October 27, 2006
One of the ways to cope with hard problems in practice is to realized that problem instances may be associated with some “parameters” related to their complexity. If the parameter of an instance is small, we might have some hope in finding a polynomial time solution to that instance. This idea has been investigated in the 1990’s by Downey and Fellows in their work titled “Parameterized Complexity”.
We begin by giving formal definitions of parameter and fixed parameter tractability.
Definition: A parameter is a function from problem instances to the set of natural numbers.
In this way, a parameter is an integer associated with an instance of a problem. Clearly, the input size \(n\) is a parameter (although we might not be able to achieve anything new by seeing \(n\) in this light). Other examples include the number of processors in a multi-processor scheduling problem, and the number of distinct item sizes in the bin packing problems. The value of the optimal solution can also be regarded as a parameter.
Definition: We say that a problem is fixed parameter tractable (FPT) with respect to parameter \(k\) if there exists a solution running in \(f(k)\times n^{O(1)}\) time, where \(f\) is a function of \(k\) which is independent of \(n\).
We investigate two techniques used to construct fixed parameter algorithms: bounded search tree method, and Kernelization.
The bounded search tree method attempts to do an exhaustive search on the problem space. However, it uses the parameter to cut off some branches of the search tree so that the running time is still polynomial in \(n\). We illustrate the method by showing that the vertex cover problem is FPT with respect to the size of the optimal cover.
Recall that in the vertex cover problem, we are given a graph \(G = (V,E)\). We would like to find a subset \(W \subseteq V\) with the smallest cardinality such that, for all \((v_1, v_2) \in E\), either \(v_1 \in W\) or \(v_2 \in W\).
Let parameter \(k\) denote the size of \(W\). If \(k\) is small, we can naively check every subset of size \(k\) of \(V\) to see whether it covers every edge or not. However, this does not show that the vertex cover problem is Fixed Parameter Tractable with respect to \(k\). The reason is that the time complexity of this algorithm is at least the number of \(k\)-subsets of \(V\) which is \({n \choose k}\approx O(n^k)\).
A better solution uses the observation that for every edge, one end point is in the cover. Hence, we can perform an exhaustive search by picking an edge, choosing one end point to include in the cover, update the graph, and recurse. Note that since the size of the smallest vertex cover is \(k\), we do not need to search more than \(k\) depths. The psuedocode of the algorithm is as follows.
  Vertex-Cover(G,C):
    If |C| = k and G still contains an edge:
      Return empty set
    If G contains no edges:
      Return C
    Pick an edge (v,w)
    G' <- G with vertex v and its incident edges removed
    C' <- C ∪ {v}
    If Vertex-Cover(G',C') != empty set:
      Return C
    G'' <- G with vertex w and its incident edges removed
    C'' <- C ∪ {w}
    If Vertex-Cover(G'',C'') != empty set:
      Return CAt each depth, we branch into at most two subtrees, and we remove at most \(n\) edges from the graph. Thus, the time complexity of the algorithm is \(O(2^kn)\), which is in the form that we want. Hence, the vertex cover problem is fixed parameter tractable.
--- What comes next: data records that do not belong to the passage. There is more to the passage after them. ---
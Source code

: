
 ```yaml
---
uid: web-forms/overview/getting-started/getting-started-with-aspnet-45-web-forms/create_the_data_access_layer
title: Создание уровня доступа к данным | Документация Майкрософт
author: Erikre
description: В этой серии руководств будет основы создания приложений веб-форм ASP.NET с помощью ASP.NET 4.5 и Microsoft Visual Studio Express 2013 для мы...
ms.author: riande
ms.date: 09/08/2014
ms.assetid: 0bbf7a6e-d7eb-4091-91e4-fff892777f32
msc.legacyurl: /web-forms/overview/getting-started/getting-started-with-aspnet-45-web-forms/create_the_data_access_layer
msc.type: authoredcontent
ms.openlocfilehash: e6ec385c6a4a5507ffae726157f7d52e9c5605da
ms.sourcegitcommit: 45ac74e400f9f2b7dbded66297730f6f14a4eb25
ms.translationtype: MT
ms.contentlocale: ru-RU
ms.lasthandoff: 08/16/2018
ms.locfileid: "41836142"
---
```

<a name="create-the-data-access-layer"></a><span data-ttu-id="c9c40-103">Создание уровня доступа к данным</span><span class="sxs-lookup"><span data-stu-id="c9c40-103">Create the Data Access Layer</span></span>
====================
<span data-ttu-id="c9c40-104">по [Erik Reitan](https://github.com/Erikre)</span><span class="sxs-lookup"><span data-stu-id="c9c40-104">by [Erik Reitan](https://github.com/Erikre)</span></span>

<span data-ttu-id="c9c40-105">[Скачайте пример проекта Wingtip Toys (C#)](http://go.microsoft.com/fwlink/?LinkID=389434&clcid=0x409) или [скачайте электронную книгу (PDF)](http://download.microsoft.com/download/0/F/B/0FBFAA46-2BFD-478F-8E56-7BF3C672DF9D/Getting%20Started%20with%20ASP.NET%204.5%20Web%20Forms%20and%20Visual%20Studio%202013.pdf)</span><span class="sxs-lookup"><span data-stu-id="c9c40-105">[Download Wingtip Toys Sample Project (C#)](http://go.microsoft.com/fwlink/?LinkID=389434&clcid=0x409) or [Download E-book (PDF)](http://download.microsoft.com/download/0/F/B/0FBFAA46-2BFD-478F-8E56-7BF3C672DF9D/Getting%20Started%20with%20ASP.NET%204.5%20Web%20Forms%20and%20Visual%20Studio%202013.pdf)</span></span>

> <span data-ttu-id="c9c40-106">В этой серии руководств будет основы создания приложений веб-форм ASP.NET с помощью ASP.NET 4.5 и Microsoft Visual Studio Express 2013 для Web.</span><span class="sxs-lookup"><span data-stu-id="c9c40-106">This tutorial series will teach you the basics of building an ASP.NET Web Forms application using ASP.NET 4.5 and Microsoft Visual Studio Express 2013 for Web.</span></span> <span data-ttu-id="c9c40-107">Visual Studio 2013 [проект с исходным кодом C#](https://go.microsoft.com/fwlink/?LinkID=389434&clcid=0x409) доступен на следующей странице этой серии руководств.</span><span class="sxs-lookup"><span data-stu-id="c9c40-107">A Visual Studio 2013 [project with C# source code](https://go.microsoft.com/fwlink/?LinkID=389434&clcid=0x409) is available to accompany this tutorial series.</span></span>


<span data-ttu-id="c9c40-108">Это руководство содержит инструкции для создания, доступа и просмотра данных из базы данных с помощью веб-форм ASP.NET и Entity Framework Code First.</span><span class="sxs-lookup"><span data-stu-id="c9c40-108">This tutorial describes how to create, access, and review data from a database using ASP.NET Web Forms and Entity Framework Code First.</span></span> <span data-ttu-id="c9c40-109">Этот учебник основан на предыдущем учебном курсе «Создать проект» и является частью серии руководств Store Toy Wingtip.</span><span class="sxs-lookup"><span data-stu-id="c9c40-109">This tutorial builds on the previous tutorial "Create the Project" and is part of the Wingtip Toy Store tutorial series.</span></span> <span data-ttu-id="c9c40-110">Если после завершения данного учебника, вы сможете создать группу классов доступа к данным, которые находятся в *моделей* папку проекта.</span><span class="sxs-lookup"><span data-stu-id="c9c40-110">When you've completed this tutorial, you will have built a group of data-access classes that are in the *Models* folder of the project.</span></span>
Roughly speaking, a kernel is a problem instance whose solution can be easily (i.e. in polynomial time) extended to a solution to the original problem. In other words, the kernel of a problem instance captures its “hard” part. By identifying the kernel of a problem instance, we get a smaller problem, and if the size of the kernel is small, we can hope to solve the problem much faster.
As an example, consider again the vertex cover problem with parameter \(k\), the size of the smallest vertex cover. Observe that every vertex with degree more than \(k\) has to be in the cover. The reason is that if it is not, then all of its neighbors must be in the cover to cover its incident edges, and this makes the size of the cover greater than \(k\). So, we can add such vertices to the cover, remove their incident edges, and try to find an optimal vertex cover in the remaining graph. This remaining graph is the kernel of the problem because its smallest vertex cover, in union with the set of vertices with degree more than \(k\) in the original graph, gives an optimal solution to the original problem.
If the size of the kernel is bounded by \(f(k)\), for some function \(f\) independent of \(n\), the time complexity of solving the kernel is \(O(g(k))\), for some function \(g\) independent of \(n\). Hence, once we find the kernel of the problem, there exists an algorithm whose running time is \(O(g(k) + n^{O(1)})\). Note that the \(n^{O(1)}\) term comes from identifying the kernel and extending the solution of the kernel to that of the original problem.
The vertex cover problem is a nice example. Observe that the remaining graph has maximum degree \(k\). Since the original graph can be covered by \(k\) vertices, so can the remaining graph. This implies that there are at most \(k^2\) edges, and, hence, at most \(2k^2\) vertices. Using the algorithm from the last section, we can solve the kernel in \(O(2^k\, k^2)\) time. As we can count the degree of each vertex in \(O(m+n)\) time, we achieve an \(O(2^k\, k^2 + m+n)\) algorithm.
The following theorem relates fixed parameter tractability to kernelization in a very surprising way.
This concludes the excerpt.